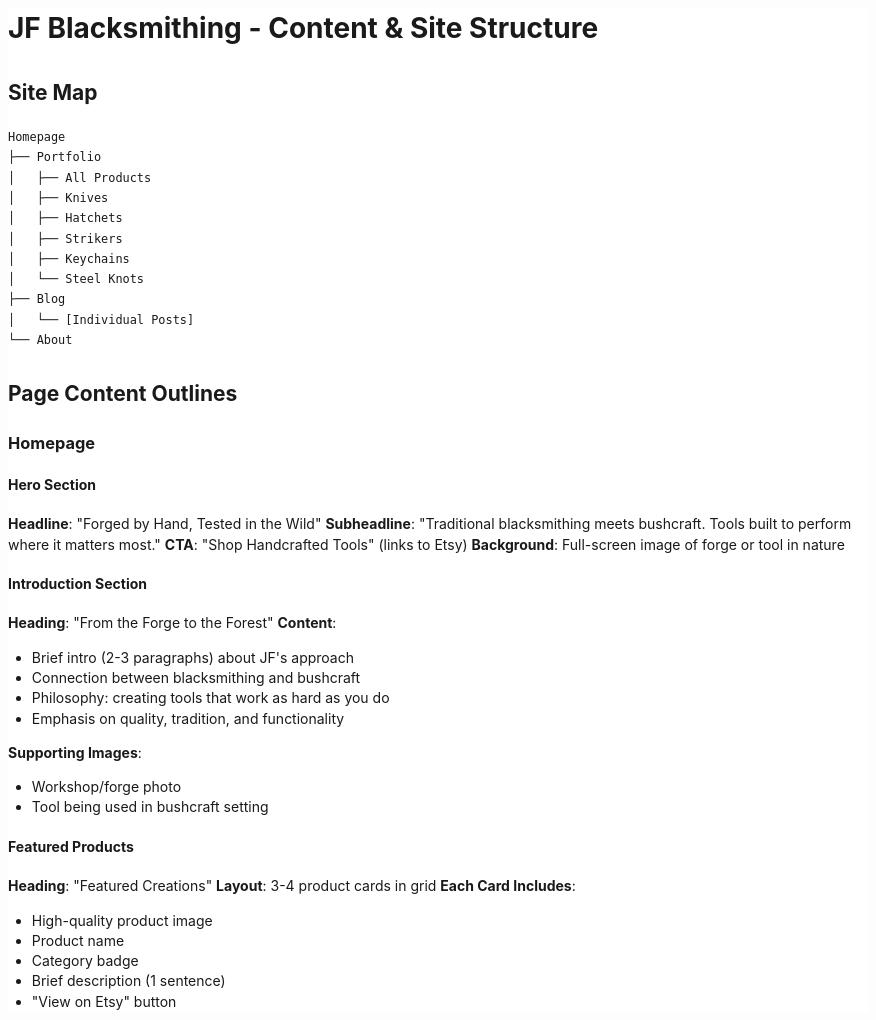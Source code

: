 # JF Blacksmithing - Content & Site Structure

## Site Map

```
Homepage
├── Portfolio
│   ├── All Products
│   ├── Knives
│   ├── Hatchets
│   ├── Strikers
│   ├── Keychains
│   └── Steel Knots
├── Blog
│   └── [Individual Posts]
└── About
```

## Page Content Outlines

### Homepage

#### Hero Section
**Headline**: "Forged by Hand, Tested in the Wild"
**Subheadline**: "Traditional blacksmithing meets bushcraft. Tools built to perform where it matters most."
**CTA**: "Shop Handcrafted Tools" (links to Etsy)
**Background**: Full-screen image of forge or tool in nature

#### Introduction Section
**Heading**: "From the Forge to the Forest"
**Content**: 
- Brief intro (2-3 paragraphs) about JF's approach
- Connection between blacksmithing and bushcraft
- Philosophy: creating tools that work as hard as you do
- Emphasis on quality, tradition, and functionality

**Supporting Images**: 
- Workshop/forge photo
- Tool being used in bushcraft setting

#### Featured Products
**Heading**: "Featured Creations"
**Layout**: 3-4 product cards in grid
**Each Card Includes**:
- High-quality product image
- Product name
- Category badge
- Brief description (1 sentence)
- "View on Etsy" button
◇ ◇ ◇
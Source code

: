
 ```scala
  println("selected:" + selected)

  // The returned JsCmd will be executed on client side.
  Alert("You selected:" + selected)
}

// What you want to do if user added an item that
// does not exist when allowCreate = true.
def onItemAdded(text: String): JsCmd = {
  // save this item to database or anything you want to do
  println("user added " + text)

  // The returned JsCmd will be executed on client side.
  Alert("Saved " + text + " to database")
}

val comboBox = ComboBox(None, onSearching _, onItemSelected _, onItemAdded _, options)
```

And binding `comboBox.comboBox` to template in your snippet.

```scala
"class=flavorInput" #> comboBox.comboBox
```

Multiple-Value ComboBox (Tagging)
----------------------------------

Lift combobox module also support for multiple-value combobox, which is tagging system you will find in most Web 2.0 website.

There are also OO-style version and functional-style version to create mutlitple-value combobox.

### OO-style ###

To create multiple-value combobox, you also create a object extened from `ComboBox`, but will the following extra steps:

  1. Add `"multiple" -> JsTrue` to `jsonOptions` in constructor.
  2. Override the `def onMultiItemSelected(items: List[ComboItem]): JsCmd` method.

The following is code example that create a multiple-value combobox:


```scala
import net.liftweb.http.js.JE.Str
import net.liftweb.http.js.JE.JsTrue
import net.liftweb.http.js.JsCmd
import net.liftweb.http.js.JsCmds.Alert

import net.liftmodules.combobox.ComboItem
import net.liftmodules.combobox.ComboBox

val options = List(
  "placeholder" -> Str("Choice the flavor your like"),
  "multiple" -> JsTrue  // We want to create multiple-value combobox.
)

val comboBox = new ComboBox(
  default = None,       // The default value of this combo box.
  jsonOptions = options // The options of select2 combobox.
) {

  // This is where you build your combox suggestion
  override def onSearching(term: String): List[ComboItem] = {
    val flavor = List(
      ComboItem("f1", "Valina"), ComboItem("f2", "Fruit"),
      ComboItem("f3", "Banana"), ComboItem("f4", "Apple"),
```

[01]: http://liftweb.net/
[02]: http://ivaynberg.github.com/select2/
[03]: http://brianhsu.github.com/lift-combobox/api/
◇ ◇ ◇
Which lines contain "want"? Copy each of them from the listing.

// What you want to do if user added an item that
  // save this item to database or anything you want to do
  "multiple" -> JsTrue  // We want to create multiple-value combobox.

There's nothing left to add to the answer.